**TASK BRIEF:** Look through the entries. Copy each line that has the word "docs".

**DATA EXCERPTS:**
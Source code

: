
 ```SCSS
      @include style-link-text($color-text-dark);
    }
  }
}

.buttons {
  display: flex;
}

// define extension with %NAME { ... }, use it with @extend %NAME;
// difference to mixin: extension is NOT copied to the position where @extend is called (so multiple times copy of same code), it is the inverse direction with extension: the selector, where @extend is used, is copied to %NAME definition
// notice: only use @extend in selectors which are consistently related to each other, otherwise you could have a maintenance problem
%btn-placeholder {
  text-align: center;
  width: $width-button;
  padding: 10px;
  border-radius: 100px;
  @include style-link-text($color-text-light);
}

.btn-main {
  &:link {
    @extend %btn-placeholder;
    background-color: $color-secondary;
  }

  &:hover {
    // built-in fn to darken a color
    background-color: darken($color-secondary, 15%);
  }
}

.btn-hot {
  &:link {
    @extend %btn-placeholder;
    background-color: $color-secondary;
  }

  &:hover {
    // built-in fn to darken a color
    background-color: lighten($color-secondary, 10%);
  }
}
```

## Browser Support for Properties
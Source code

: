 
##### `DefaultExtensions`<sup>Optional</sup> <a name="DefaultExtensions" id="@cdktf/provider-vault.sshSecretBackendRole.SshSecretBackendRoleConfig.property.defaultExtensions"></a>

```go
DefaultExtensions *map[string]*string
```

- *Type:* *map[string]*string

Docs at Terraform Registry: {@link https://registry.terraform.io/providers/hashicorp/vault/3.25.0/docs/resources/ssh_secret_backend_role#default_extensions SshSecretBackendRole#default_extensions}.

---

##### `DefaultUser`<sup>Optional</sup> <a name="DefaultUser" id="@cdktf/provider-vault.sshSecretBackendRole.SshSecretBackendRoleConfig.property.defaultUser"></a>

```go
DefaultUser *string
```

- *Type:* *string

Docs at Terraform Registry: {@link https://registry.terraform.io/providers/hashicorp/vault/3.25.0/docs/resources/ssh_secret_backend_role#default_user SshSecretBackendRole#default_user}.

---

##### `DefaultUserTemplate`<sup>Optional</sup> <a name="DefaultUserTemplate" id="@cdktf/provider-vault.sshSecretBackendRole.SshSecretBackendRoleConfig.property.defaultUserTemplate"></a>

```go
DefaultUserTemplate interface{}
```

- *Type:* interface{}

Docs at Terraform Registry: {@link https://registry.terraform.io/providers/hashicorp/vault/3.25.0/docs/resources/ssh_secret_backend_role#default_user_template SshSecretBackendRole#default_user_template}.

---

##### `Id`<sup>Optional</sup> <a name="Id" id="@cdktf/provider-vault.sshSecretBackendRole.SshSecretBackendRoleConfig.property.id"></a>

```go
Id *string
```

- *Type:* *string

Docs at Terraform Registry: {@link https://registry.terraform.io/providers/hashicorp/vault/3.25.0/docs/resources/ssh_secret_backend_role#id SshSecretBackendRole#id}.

**PROBLEM SOLUTION:**
Docs at Terraform Registry: {@link https://registry.terraform.io/providers/hashicorp/vault/3.25.0/docs/resources/ssh_secret_backend_role#default_extensions SshSecretBackendRole#default_extensions}.
Docs at Terraform Registry: {@link https://registry.terraform.io/providers/hashicorp/vault/3.25.0/docs/resources/ssh_secret_backend_role#default_user SshSecretBackendRole#default_user}.
Docs at Terraform Registry: {@link https://registry.terraform.io/providers/hashicorp/vault/3.25.0/docs/resources/ssh_secret_backend_role#default_user_template SshSecretBackendRole#default_user_template}.
Docs at Terraform Registry: {@link https://registry.terraform.io/providers/hashicorp/vault/3.25.0/docs/resources/ssh_secret_backend_role#id SshSecretBackendRole#id}.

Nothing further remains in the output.